At its most basic, a square wave going to Input one (Dot!) and a mono output and you’ve got a click. Hit the Mod button for Dot and you’ve got a toned and tunable kick drum sound. Using the Pitch sliders can change the pitch from a recognizable-ish kick to something outside of an audible range, and touching the Output and Channel 1 Gate Input touch points gives you a click along with the kick that’s in sync. At least that’s what I got. Noon changes with…well, it changes with a lot of things and I imagine it’s very different from person to person and day to day. It’s personal, slightly temperamental, and…touchy. With that one input it sounds simple, and it is, but multiply that by eight…Patching a ramp LFO into Dual (fine, Channel 2) and tweaking that channel’s parameters a bit, and linking Dot with Dual introduces crosstalk and more complex sounds for both channels. Do this on all eight channels and you’re off to the races.

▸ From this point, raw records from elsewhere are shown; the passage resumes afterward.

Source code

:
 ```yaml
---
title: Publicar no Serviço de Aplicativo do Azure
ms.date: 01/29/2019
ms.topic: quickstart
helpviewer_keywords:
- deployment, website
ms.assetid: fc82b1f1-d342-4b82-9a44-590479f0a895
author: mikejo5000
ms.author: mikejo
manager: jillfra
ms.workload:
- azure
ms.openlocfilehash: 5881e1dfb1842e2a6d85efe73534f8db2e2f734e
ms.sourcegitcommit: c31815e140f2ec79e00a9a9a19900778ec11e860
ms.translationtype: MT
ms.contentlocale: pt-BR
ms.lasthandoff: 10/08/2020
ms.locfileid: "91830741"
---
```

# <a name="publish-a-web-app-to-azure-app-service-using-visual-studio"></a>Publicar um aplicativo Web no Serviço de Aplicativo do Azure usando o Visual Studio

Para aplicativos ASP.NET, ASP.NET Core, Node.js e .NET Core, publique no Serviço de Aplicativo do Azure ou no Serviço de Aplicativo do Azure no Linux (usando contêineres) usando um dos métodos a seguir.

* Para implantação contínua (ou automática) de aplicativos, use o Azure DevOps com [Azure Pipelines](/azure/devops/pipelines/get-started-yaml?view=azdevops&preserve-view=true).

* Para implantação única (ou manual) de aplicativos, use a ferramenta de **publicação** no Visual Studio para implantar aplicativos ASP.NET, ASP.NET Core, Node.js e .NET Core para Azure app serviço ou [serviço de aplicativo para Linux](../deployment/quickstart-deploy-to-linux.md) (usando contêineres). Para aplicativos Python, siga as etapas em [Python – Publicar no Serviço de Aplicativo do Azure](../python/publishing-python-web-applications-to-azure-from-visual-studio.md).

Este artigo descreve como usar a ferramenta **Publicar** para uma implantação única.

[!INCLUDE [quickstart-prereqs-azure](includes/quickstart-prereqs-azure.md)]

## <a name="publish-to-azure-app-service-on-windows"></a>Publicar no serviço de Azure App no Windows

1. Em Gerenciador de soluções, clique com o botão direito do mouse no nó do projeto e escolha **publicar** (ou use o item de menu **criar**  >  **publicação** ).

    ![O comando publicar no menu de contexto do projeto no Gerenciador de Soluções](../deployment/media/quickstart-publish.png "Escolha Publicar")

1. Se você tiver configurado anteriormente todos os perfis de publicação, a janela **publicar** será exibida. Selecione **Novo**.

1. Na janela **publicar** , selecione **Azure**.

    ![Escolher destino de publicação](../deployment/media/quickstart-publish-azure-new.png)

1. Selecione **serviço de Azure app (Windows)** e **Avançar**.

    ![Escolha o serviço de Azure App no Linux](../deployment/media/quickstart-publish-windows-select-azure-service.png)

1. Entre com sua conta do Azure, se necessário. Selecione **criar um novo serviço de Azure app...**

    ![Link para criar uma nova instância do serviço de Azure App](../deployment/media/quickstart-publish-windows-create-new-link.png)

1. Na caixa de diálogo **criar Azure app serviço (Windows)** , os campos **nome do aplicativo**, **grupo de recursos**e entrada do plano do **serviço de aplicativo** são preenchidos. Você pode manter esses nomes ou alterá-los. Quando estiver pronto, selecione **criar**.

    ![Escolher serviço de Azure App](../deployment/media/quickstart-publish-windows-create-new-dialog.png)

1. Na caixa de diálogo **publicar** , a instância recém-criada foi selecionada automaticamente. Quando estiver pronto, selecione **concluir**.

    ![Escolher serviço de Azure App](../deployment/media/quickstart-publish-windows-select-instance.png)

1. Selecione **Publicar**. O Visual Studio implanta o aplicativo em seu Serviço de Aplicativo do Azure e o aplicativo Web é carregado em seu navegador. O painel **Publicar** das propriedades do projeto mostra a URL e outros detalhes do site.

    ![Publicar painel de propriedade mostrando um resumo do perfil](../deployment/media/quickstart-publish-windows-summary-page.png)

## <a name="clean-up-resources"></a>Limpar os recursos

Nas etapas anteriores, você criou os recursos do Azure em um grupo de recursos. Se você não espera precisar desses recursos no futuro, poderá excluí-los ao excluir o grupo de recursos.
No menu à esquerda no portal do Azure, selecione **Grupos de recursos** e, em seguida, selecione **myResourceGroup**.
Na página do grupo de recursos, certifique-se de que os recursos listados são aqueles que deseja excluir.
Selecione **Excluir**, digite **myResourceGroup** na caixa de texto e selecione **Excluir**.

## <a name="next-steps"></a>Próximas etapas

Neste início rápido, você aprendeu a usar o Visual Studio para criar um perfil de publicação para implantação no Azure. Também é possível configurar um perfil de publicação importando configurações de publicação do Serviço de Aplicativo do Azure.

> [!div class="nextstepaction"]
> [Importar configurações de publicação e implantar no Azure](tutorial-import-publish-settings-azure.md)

Once it’s all patched up, Noon is a groove machine that takes center stage. Yes, you can dial in an interesting rhythm, track, etc. and move on to other musical matters, like sweeping a filter or something, but you can just as easily lose yourself to experimentation with Noon. Oh, how you can. Buttons, sliders, touch points, oh my! Not all of my experimentation was immediately satisfying, and there were many times where I’d have something pretty cool dialed up and would hit a button or change a slider and Poof! it’d be gone forever. Then I’d wander around for a bit, touching this, sliding that, and randomly stumble into something perfect, something impossible, without knowing what I did and without any preparation whatsoever. This luck of the draw made me very aware to hit record everytime I stepped behind Noon, especially if I was looking for something to build around/off of. It’s a fine line between creating something unique and genius and creating something very much not so. A lot of this has to do with Noon being pretty hard to tame, though not impossible once you get to know it. It just takes some time, sometimes. With the Main Outs and every channel going, it’s hard to tell what’s doing what, and it’s not easy to isolate a track without altering what you’ve got. The illuminated Mute button helps identify Gate/CV patterns to give a little idea of what’s causing what, so at least there’s that, but it’s pretty easy—not so much to get lost—to diagnose and tweak something you want to change in the slightest. And good luck with that.
When you patch into a channel’s output it takes that channel out of the Main Out signal path, and I found that on the whole I enjoyed not doing so as it’s a domino effect and I liked seeing the interaction between the channels in the final output, how changing the Mod in one affects the nature of the overall sound and stuff like that. At one point I patched each of the Main outputs into various delays (4ms Looping Delay, the Maneco 16 Digital Delay, and Joranalogue’s Delay 1) and I couldn’t believe what I was hearing. There was no way I would have, could have, ever patched something like this in some other machine. I wouldn’t have even thought to try. It had a melodic bassline, a shuffling rhythm, and some loud squelching from a wayward LFO that I’d patched into Plast.
Noon is an experimentalist’s dream, and the sound sculpting world is better for making its eight voices heard. Whether or not you learn to love (or already do) or not, the hidden nature—the true voice/s—of the CV that’s locked away in your modular rig, sequencer, or whatnot, Noon is their open road with a full tank of gas, their ticket to freedom. For control voltages, gates, LFOs and the like; their time is now, so be prepared.